*** Block opens ***

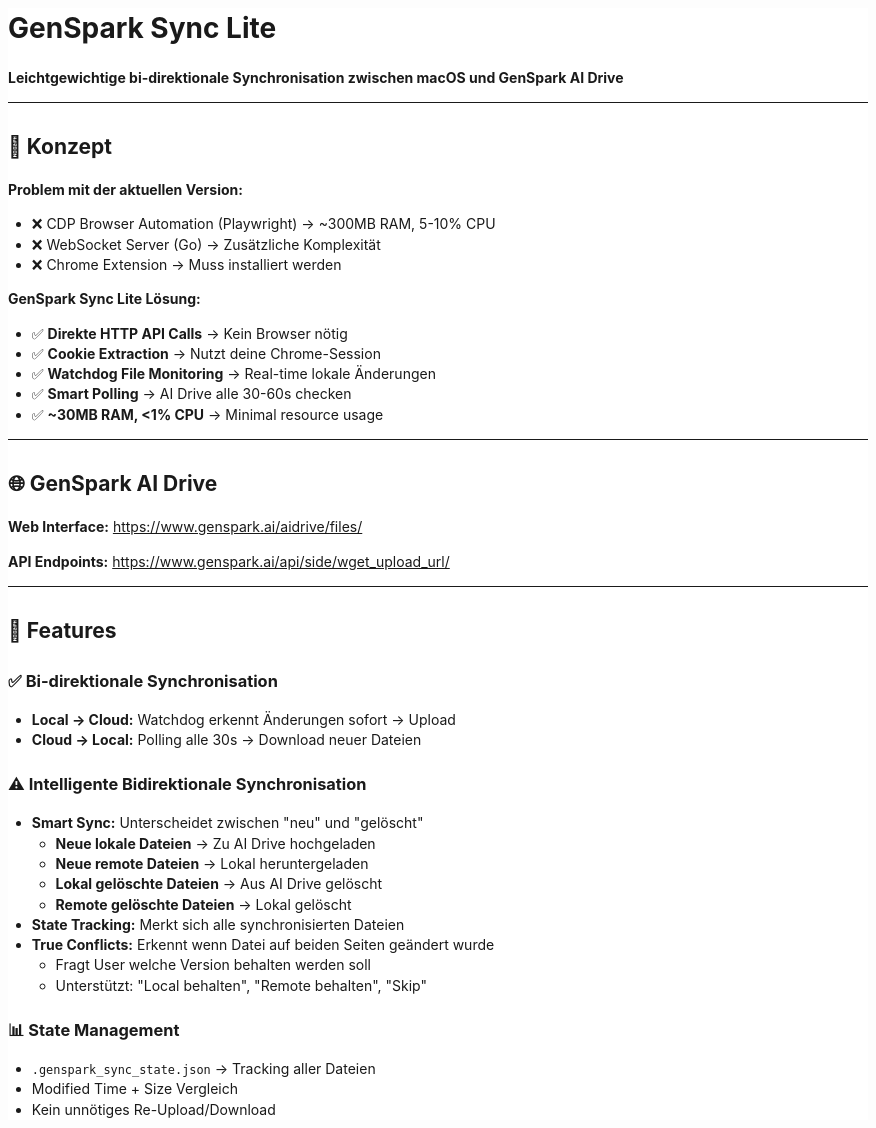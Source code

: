 # GenSpark Sync Lite

**Leichtgewichtige bi-direktionale Synchronisation zwischen macOS und GenSpark AI Drive**

---

## 🎯 Konzept

**Problem mit der aktuellen Version:**
- ❌ CDP Browser Automation (Playwright) → ~300MB RAM, 5-10% CPU
- ❌ WebSocket Server (Go) → Zusätzliche Komplexität
- ❌ Chrome Extension → Muss installiert werden

**GenSpark Sync Lite Lösung:**
- ✅ **Direkte HTTP API Calls** → Kein Browser nötig
- ✅ **Cookie Extraction** → Nutzt deine Chrome-Session
- ✅ **Watchdog File Monitoring** → Real-time lokale Änderungen
- ✅ **Smart Polling** → AI Drive alle 30-60s checken
- ✅ **~30MB RAM, <1% CPU** → Minimal resource usage

---

## 🌐 GenSpark AI Drive

**Web Interface:** https://www.genspark.ai/aidrive/files/

**API Endpoints:** https://www.genspark.ai/api/side/wget_upload_url/

---

## 🚀 Features

### ✅ Bi-direktionale Synchronisation
- **Local → Cloud:** Watchdog erkennt Änderungen sofort → Upload
- **Cloud → Local:** Polling alle 30s → Download neuer Dateien

### ⚠️ Intelligente Bidirektionale Synchronisation
- **Smart Sync:** Unterscheidet zwischen "neu" und "gelöscht"
  - **Neue lokale Dateien** → Zu AI Drive hochgeladen
  - **Neue remote Dateien** → Lokal heruntergeladen  
  - **Lokal gelöschte Dateien** → Aus AI Drive gelöscht
  - **Remote gelöschte Dateien** → Lokal gelöscht
- **State Tracking:** Merkt sich alle synchronisierten Dateien
- **True Conflicts:** Erkennt wenn Datei auf beiden Seiten geändert wurde
  - Fragt User welche Version behalten werden soll
  - Unterstützt: "Local behalten", "Remote behalten", "Skip"

### 📊 State Management
- `.genspark_sync_state.json` → Tracking aller Dateien
- Modified Time + Size Vergleich
- Kein unnötiges Re-Upload/Download
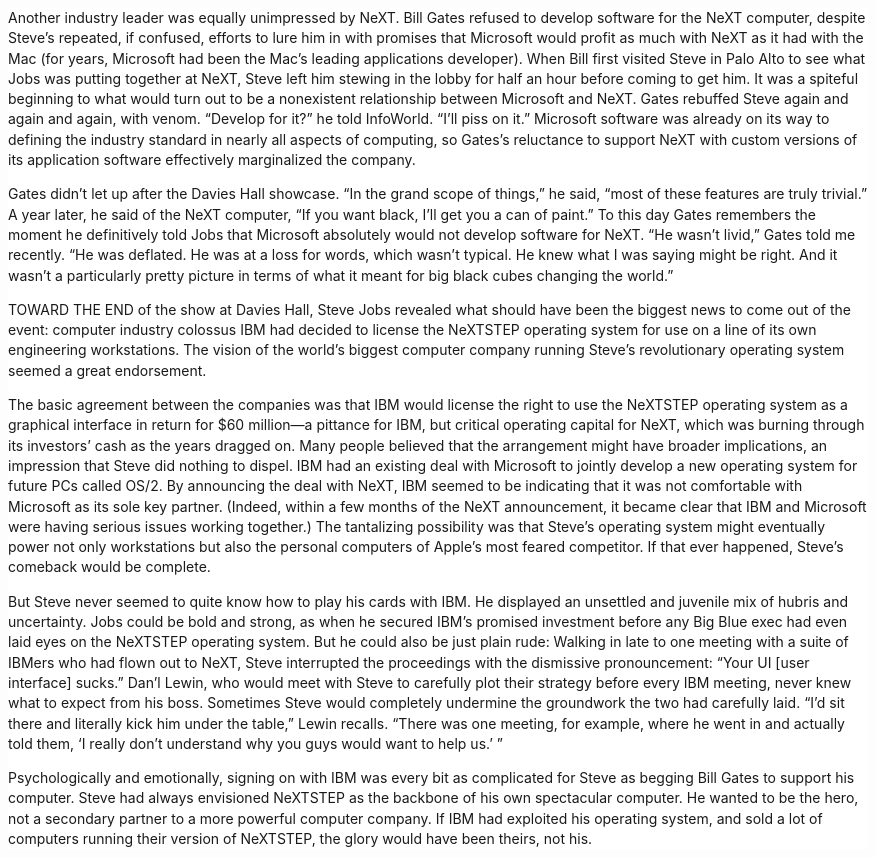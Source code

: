 Another industry leader was equally unimpressed by NeXT. Bill Gates refused to develop software for the NeXT computer, despite Steve’s repeated, if confused, efforts to lure him in with promises that Microsoft would profit as much with NeXT as it had with the Mac (for years, Microsoft had been the Mac’s leading applications developer). When Bill first visited Steve in Palo Alto to see what Jobs was putting together at NeXT, Steve left him stewing in the lobby for half an hour before coming to get him. It was a spiteful beginning to what would turn out to be a nonexistent relationship between Microsoft and NeXT. Gates rebuffed Steve again and again and again, with venom. “Develop for it?” he told InfoWorld. “I’ll piss on it.” Microsoft software was already on its way to defining the industry standard in nearly all aspects of computing, so Gates’s reluctance to support NeXT with custom versions of its application software effectively marginalized the company.

Gates didn’t let up after the Davies Hall showcase. “In the grand scope of things,” he said, “most of these features are truly trivial.” A year later, he said of the NeXT computer, “If you want black, I’ll get you a can of paint.” To this day Gates remembers the moment he definitively told Jobs that Microsoft absolutely would not develop software for NeXT. “He wasn’t livid,” Gates told me recently. “He was deflated. He was at a loss for words, which wasn’t typical. He knew what I was saying might be right. And it wasn’t a particularly pretty picture in terms of what it meant for big black cubes changing the world.”





TOWARD THE END of the show at Davies Hall, Steve Jobs revealed what should have been the biggest news to come out of the event: computer industry colossus IBM had decided to license the NeXTSTEP operating system for use on a line of its own engineering workstations. The vision of the world’s biggest computer company running Steve’s revolutionary operating system seemed a great endorsement.

The basic agreement between the companies was that IBM would license the right to use the NeXTSTEP operating system as a graphical interface in return for $60 million—a pittance for IBM, but critical operating capital for NeXT, which was burning through its investors’ cash as the years dragged on. Many people believed that the arrangement might have broader implications, an impression that Steve did nothing to dispel. IBM had an existing deal with Microsoft to jointly develop a new operating system for future PCs called OS/2. By announcing the deal with NeXT, IBM seemed to be indicating that it was not comfortable with Microsoft as its sole key partner. (Indeed, within a few months of the NeXT announcement, it became clear that IBM and Microsoft were having serious issues working together.) The tantalizing possibility was that Steve’s operating system might eventually power not only workstations but also the personal computers of Apple’s most feared competitor. If that ever happened, Steve’s comeback would be complete.

But Steve never seemed to quite know how to play his cards with IBM. He displayed an unsettled and juvenile mix of hubris and uncertainty. Jobs could be bold and strong, as when he secured IBM’s promised investment before any Big Blue exec had even laid eyes on the NeXTSTEP operating system. But he could also be just plain rude: Walking in late to one meeting with a suite of IBMers who had flown out to NeXT, Steve interrupted the proceedings with the dismissive pronouncement: “Your UI [user interface] sucks.” Dan’l Lewin, who would meet with Steve to carefully plot their strategy before every IBM meeting, never knew what to expect from his boss. Sometimes Steve would completely undermine the groundwork the two had carefully laid. “I’d sit there and literally kick him under the table,” Lewin recalls. “There was one meeting, for example, where he went in and actually told them, ‘I really don’t understand why you guys would want to help us.’ ”

Psychologically and emotionally, signing on with IBM was every bit as complicated for Steve as begging Bill Gates to support his computer. Steve had always envisioned NeXTSTEP as the backbone of his own spectacular computer. He wanted to be the hero, not a secondary partner to a more powerful computer company. If IBM had exploited his operating system, and sold a lot of computers running their version of NeXTSTEP, the glory would have been theirs, not his.
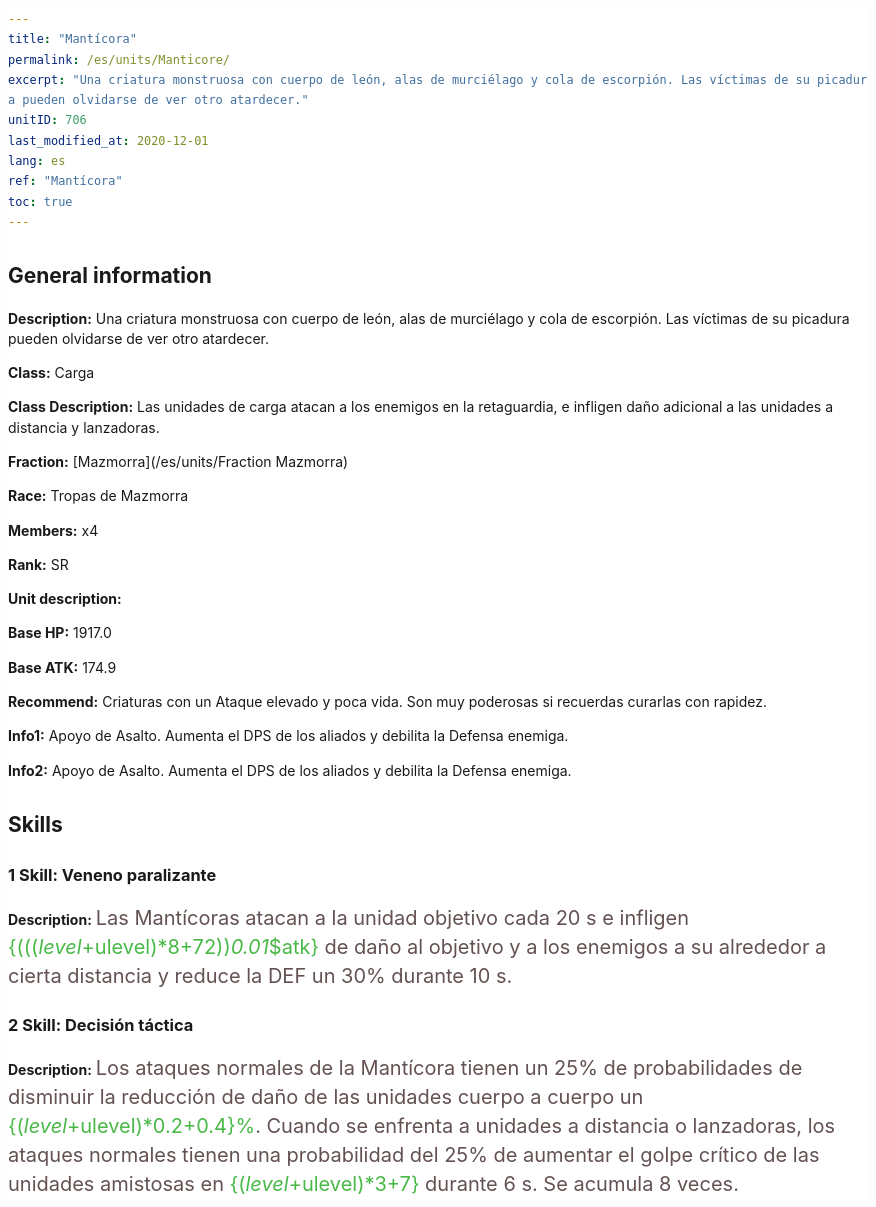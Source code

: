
 ```yaml
---
title: "Mantícora"
permalink: /es/units/Manticore/
excerpt: "Una criatura monstruosa con cuerpo de león, alas de murciélago y cola de escorpión. Las víctimas de su picadura pueden olvidarse de ver otro atardecer."
unitID: 706
last_modified_at: 2020-12-01
lang: es
ref: "Mantícora"
toc: true
---
```

## General information
 **Description:** Una criatura monstruosa con cuerpo de león, alas de murciélago y cola de escorpión. Las víctimas de su picadura pueden olvidarse de ver otro atardecer.

 **Class:** Carga

 **Class Description:** Las unidades de carga atacan a los enemigos en la retaguardia, e infligen daño adicional a las unidades a distancia y lanzadoras.

 **Fraction:** [Mazmorra](/es/units/Fraction Mazmorra)

 **Race:** Tropas de Mazmorra

 **Members:** x4

 **Rank:** SR

 **Unit description:** 

 **Base HP:** 1917.0

 **Base ATK:** 174.9

 **Recommend:** Criaturas con un Ataque elevado y poca vida. Son muy poderosas si recuerdas curarlas con rapidez.

 **Info1:** Apoyo de Asalto. Aumenta el DPS de los aliados y debilita la Defensa enemiga.

 **Info2:** Apoyo de Asalto. Aumenta el DPS de los aliados y debilita la Defensa enemiga.

## Skills
### 1 Skill: Veneno paralizante
 **Description:** <span style="color: #645252;font-size:20px">Las Mantícoras atacan a la unidad objetivo cada 20 s e infligen </span><span style="color: black"><span style="color: #48b946;font-size:20px">{((($level+$ulevel)*8+72))*0.01*$atk}</span><span style="color: black"><span style="color: #645252;font-size:20px"> de daño al objetivo y a los enemigos a su alrededor a cierta distancia y reduce la DEF un 30% durante 10 s.</span><span style="color: black">

### 2 Skill: Decisión táctica
 **Description:** <span style="color: #645252;font-size:20px">Los ataques normales de la Mantícora tienen un 25% de probabilidades de disminuir la reducción de daño de las unidades cuerpo a cuerpo un </span><span style="color: black"><span style="color: #48b946;font-size:20px">{($level+$ulevel)*0.2+0.4}%</span><span style="color: black"><span style="color: #645252;font-size:20px">. Cuando se enfrenta a unidades a distancia o lanzadoras, los ataques normales tienen una probabilidad del 25% de aumentar el golpe crítico de las unidades amistosas en </span><span style="color: black"><span style="color: #48b946;font-size:20px">{($level+$ulevel)*3+7}</span><span style="color: black"><span style="color: #645252;font-size:20px"> durante 6 s. Se acumula 8 veces.</span><span style="color: black">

*** Block closes ***

*WORK REQUEST:* What you give back must be exactly the lines from the opening line of the entries through the line holding "### ✅ Bi-direktionale Synchronisation", with no pictures.

*RESULT OF THE EXERCISE:*
Source code

: # GenSpark Sync Lite

**Leichtgewichtige bi-direktionale Synchronisation zwischen macOS und GenSpark AI Drive**

---

## 🎯 Konzept

**Problem mit der aktuellen Version:**
- ❌ CDP Browser Automation (Playwright) → ~300MB RAM, 5-10% CPU
- ❌ WebSocket Server (Go) → Zusätzliche Komplexität
- ❌ Chrome Extension → Muss installiert werden

**GenSpark Sync Lite Lösung:**
- ✅ **Direkte HTTP API Calls** → Kein Browser nötig
- ✅ **Cookie Extraction** → Nutzt deine Chrome-Session
- ✅ **Watchdog File Monitoring** → Real-time lokale Änderungen
- ✅ **Smart Polling** → AI Drive alle 30-60s checken
- ✅ **~30MB RAM, <1% CPU** → Minimal resource usage

---

## 🌐 GenSpark AI Drive

**Web Interface:** https://www.genspark.ai/aidrive/files/

**API Endpoints:** https://www.genspark.ai/api/side/wget_upload_url/

---

## 🚀 Features

### ✅ Bi-direktionale Synchronisation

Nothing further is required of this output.